Como insiste la doctrina social de la Iglesia, un progreso auténtico debe ser integral y humano; no puede prescindir de la verdad sobre los seres humanos y debe estar siempre dirigido a su verdadero bien. En una palabra, la fidelidad al hombre requiere la fidelidad a la verdad, que es la única garantía de la libertad y el desarrollo real. Por su parte, la Iglesia en los Estados Unidos desea contribuir al debate sobre las cuestiones éticas y sociales importantes que forjarán el futuro de América, proponiendo argumentos respetuosos y razonables basados en el derecho natural y confirmados por la perspectiva de la fe. La visión y la imaginación religiosas no reducen, sino que enriquecen el debate político y ético, y las religiones, precisamente porque se ocupan del destino último de todo hombre y mujer, están llamadas a ser una fuerza profética para la liberación humana y el desarrollo en todo el mundo, en particular en las zonas asoladas por hostilidades y conflictos. En mi reciente visita a Tierra Santa, hice hincapié en el valor de la comprensión y la cooperación entre los seguidores de las distintas religiones al servicio de la paz, y por eso observo con satisfacción el deseo de su Gobierno de promover esta cooperación como parte de un diálogo más amplio entre las culturas y los pueblos.

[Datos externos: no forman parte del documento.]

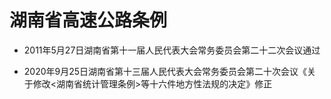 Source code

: # 湖南省高速公路条例

- 2011年5月27日湖南省第十一届人民代表大会常务委员会第二十二次会议通过

- 2020年9月25日湖南省第十三届人民代表大会常务委员会第二十次会议《关于修改<湖南省统计管理条例>等十六件地方性法规的决定》修正

<!-- INFO END -->
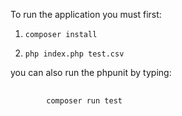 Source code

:To run the application you must first:

1. <pre><code>composer install</code></pre>

2. <pre><code>php index.php test.csv</code></pre>

you can also run the phpunit by typing:

<pre>
    <code>
        composer run test
    </code>
</pre> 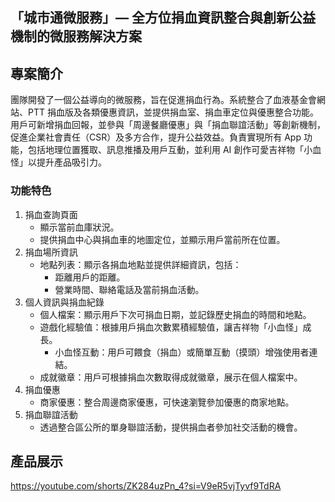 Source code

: ## 「城市通微服務」— 全方位捐血資訊整合與創新公益機制的微服務解決方案

## 專案簡介
團隊開發了一個公益導向的微服務，旨在促進捐血行為。系統整合了血液基金會網站、PTT 捐血版及各類優惠資訊，並提供捐血室、捐血車定位與優惠整合功能。用戶可新增捐血回報，並參與「周邊餐廳優惠」與「捐血聯誼活動」等創新機制，促進企業社會責任（CSR）及多方合作，提升公益效益。負責實現所有 App 功能，包括地理位置獲取、訊息推播及用戶互動，並利用 AI 創作可愛吉祥物「小血怪」以提升產品吸引力。

### 功能特色
1. 捐血查詢頁面
    * 顯示當前血庫狀況。
    * 提供捐血中心與捐血車的地圖定位，並顯示用戶當前所在位置。
2. 捐血場所資訊
    * 地點列表：顯示各捐血地點並提供詳細資訊，包括：
        * 距離用戶的距離。
        * 營業時間、聯絡電話及當前捐血活動。
3. 個人資訊與捐血紀錄
    * 個人檔案：顯示用戶下次可捐血日期，並記錄歷史捐血的時間和地點。
    * 遊戲化經驗值：根據用戶捐血次數累積經驗值，讓吉祥物「小血怪」成長。
        * 小血怪互動：用戶可餵食（捐血）或簡單互動（摸頭）增強使用者連結。
    * 成就徽章：用戶可根據捐血次數取得成就徽章，展示在個人檔案中。
4. 捐血優惠
    * 商家優惠：整合周邊商家優惠，可快速瀏覽參加優惠的商家地點。
5. 捐血聯誼活動
    * 透過整合區公所的單身聯誼活動，提供捐血者參加社交活動的機會。

## 產品展示
https://youtube.com/shorts/ZK284uzPn_4?si=V9eR5vjTyvf9TdRA
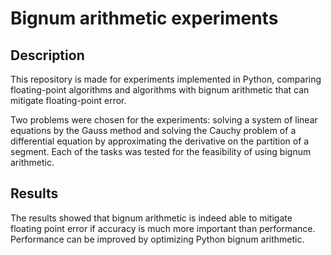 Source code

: # Bignum arithmetic experiments

## Description

This repository is made for experiments implemented in Python, comparing floating-point algorithms and algorithms with bignum arithmetic that can mitigate floating-point error.

Two problems were chosen for the experiments: solving a system of linear equations by the Gauss method and solving the Cauchy problem of a differential equation by approximating the derivative on the partition of a segment. Each of the tasks was tested for the feasibility of using bignum arithmetic.

## Results

The results showed that bignum arithmetic is indeed able to mitigate floating point error if accuracy is much more important than performance. Performance can be improved by optimizing Python bignum arithmetic.
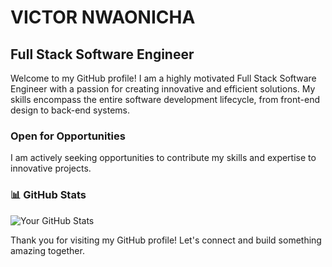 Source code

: # VICTOR NWAONICHA

## Full Stack Software Engineer

Welcome to my GitHub profile! 
I am a highly motivated Full Stack Software Engineer with a passion for creating innovative and efficient solutions. My skills encompass the entire software development lifecycle, from front-end design to back-end systems.


### Open for Opportunities

I am actively seeking opportunities to contribute my skills and expertise to innovative projects.


### 📊 GitHub Stats

![Your GitHub Stats](https://github-readme-stats.vercel.app/api?username=victornwaonicha&show_icons=true&count_private=true&hide=issues)

Thank you for visiting my GitHub profile! Let's connect and build something amazing together.
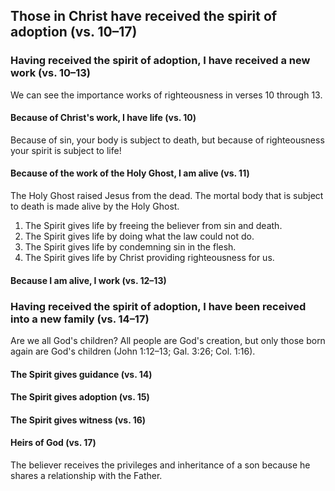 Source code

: ## Those in Christ have received the spirit of adoption (vs. 10–17)

### Having received the spirit of adoption, I have received a new work (vs. 10–13)

We can see the importance works of righteousness in verses 10 through 13.

#### Because of Christ's work, I have life (vs. 10)

Because of sin, your body is subject to death, but because of righteousness your spirit is subject to life!

#### Because of the work of the Holy Ghost, I am alive (vs. 11)

The Holy Ghost raised Jesus from the dead. The mortal body that is subject to death is made alive by the Holy Ghost.

1. The Spirit gives life by freeing the believer from sin and death.
2. The Spirit gives life by doing what the law could not do.
3. The Spirit gives life by condemning sin in the flesh.
4. The Spirit gives life by Christ providing righteousness for us.

#### Because I am alive, I work (vs. 12–13)

### Having received the spirit of adoption, I have been received into a new family (vs. 14–17)

Are we all God's children? All people are God's creation, but only those born again are God's children (John 1:12–13; Gal. 3:26; Col. 1:16).

#### The Spirit gives guidance (vs. 14)

#### The Spirit gives adoption (vs. 15)

#### The Spirit gives witness (vs. 16)

#### Heirs of God (vs. 17)

The believer receives the privileges and inheritance of a son because he shares a relationship with the Father.
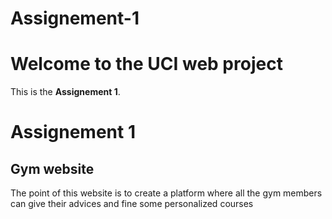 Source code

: # Assignement-1
 
# Welcome to the UCI web project

This is the **Assignement 1**. 


# Assignement 1

## Gym website

The point of this website is to create a platform where all the gym members can give their advices and fine some personalized courses
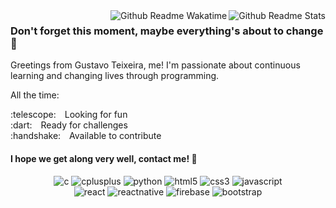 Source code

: <!-- Github Stats: showIcons, Deg, Title, Icon, Text, Hide -->
<img align="right" alt="Github Readme Stats" src="https://github-readme-stats.vercel.app/api?username=GustavoTxFreitas&show_icons=true&bg_color=DEG,0D0A0B,181D27&title_color=DBDBDB&icon_color=454955&text_color=fff&hide=stars,issues"/>

<!-- Github Stats: Layout, Deg, Title, Text -->
<img align="right" alt="Github Readme Wakatime" src="https://github-readme-stats.vercel.app/api/wakatime?username=GustavoTxFreitas&layout=compact&bg_color=DEG,0D0A0B,181D27&title_color=DBDBDB&text_color=fff"/>

<!-- Introducing me -->
### Don't forget this moment, maybe everything's about to change :seedling:
Greetings from Gustavo Teixeira, me! I'm passionate about continuous learning and changing lives through programming.

All the time:
<p>
:telescope:&emsp;Looking for fun<br>
:dart:&emsp;Ready for challenges<br>
:handshake:&emsp;Available to contribute
</p>

#### I hope we get along very well, contact me! :speech_balloon:

<!-- Some of my hard skills -->
<p align="center">
  <img src="https://img.shields.io/badge/c%20-%2300599C.svg?&style=for-the-badge&logo=c&logoColor=white" alt="c" />
  <img src="https://img.shields.io/badge/c++%20-%2300599C.svg?&style=for-the-badge&logo=c%2B%2B&logoColor=white" alt="cplusplus" />
  <img src="https://img.shields.io/badge/python%20-%2314354C.svg?&style=for-the-badge&logo=python&logoColor=white" alt="python" />
  
  <img src="https://img.shields.io/badge/html5%20-%23E34F26.svg?&style=for-the-badge&logo=html5&logoColor=white" alt="html5" />
  <img src="https://img.shields.io/badge/css3%20-%231572B6.svg?&style=for-the-badge&logo=css3&logoColor=white" alt="css3" />
  <img src="https://img.shields.io/badge/javascript%20-%23323330.svg?&style=for-the-badge&logo=javascript&logoColor=%23F7DF1E" alt="javascript" />
  <br>
  <img src="https://img.shields.io/badge/react%20-%2320232a.svg?&style=for-the-badge&logo=react&logoColor=%2361DAFB" alt="react" />
  <img src="https://img.shields.io/badge/react_native%20-%2320232a.svg?&style=for-the-badge&logo=react&logoColor=%2361DAFB" alt="reactnative" />
  <img src="https://img.shields.io/badge/firebase%20-%23039BE5.svg?&style=for-the-badge&logo=firebase" alt="firebase" />
  <img src="https://img.shields.io/badge/bootstrap%20-%23563D7C.svg?&style=for-the-badge&logo=bootstrap&logoColor=white" alt="bootstrap" />
</p>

Permítame, señor embajador, que insista en la convicción que expresé al principio de mi viaje apostólico a los Estados Unidos. La libertad —esa libertad tan querida, justamente, para los ciudadanos estadounidenses— "no es sólo un don, sino también una llamada a la responsabilidad personal"; es "una oportunidad para cada generación, que debe ser conquistada para la causa del bien" (Discurso en la Casa Blanca, 16 de abril de 2008). La preservación de la libertad está inseparablemente unida al respeto por la verdad y la búsqueda de la prosperidad humana auténtica. La crisis de las democracias modernas exige un compromiso renovado por un diálogo razonable en el discernimiento de políticas sabias y justas que respeten la naturaleza y la dignidad humanas. La Iglesia en Estados Unidos contribuye a este discernimiento, especialmente mediante la formación de las conciencias y su apostolado educativo, con los que ofrece una aportación significativa y positiva a la vida cívica y al debate público estadounidenses. Pienso especialmente en la necesidad de un claro discernimiento con respecto a temas relativos a la protección de la dignidad humana y el respeto del derecho inalienable a la vida desde su concepción a la muerte natural, así como la protección del derecho a la objeción de conciencia por parte de los operadores sanitarios y de todos los ciudadanos. La Iglesia insiste en el vínculo indisoluble entre la ética de la vida y todos los demás aspectos de la ética social, pues está convencida de que en las palabras proféticas del difunto Papa Juan Pablo ii, "una sociedad carece de bases sólidas, cuando, por una parte, afirma valores como la dignidad de la persona, la justicia y la paz, pero por otro lado, actúa radicalmente en contra al permitir o tolerar una variedad de formas en que la vida humana es despreciada y violada, sobre todo cuando es débil o marginada" (Evangelium vitae, 101; cf. Caritas in veritate, 15).

Señor embajador, en este comienzo de su nueva misión al servicio de su país, le formulo mis mejores deseos y le prometo mis oraciones. Tenga la seguridad de que siempre podrá contar con las oficinas de la Santa Sede para prestarle asistencia y apoyo en el cumplimiento de sus funciones. Sobre usted y sobre su familia, y sobre todo el querido pueblo estadounidense, invoco de corazón las bendiciones de Dios de la sabiduría, la fuerza y la paz.


*L'Osservatore Romano. Edición semanal en lengua española, n°41, p.4.